Which lines have the string "workspace"? Copy all of them from the entries below.

^^^^^^^^

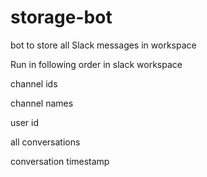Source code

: # storage-bot

bot to store all Slack messages in workspace

Run in following order in slack workspace

channel ids

channel names

user id

all conversations

conversation timestamp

^^^^^^^^

*Solution for this task:*
bot to store all Slack messages in workspace
Run in following order in slack workspace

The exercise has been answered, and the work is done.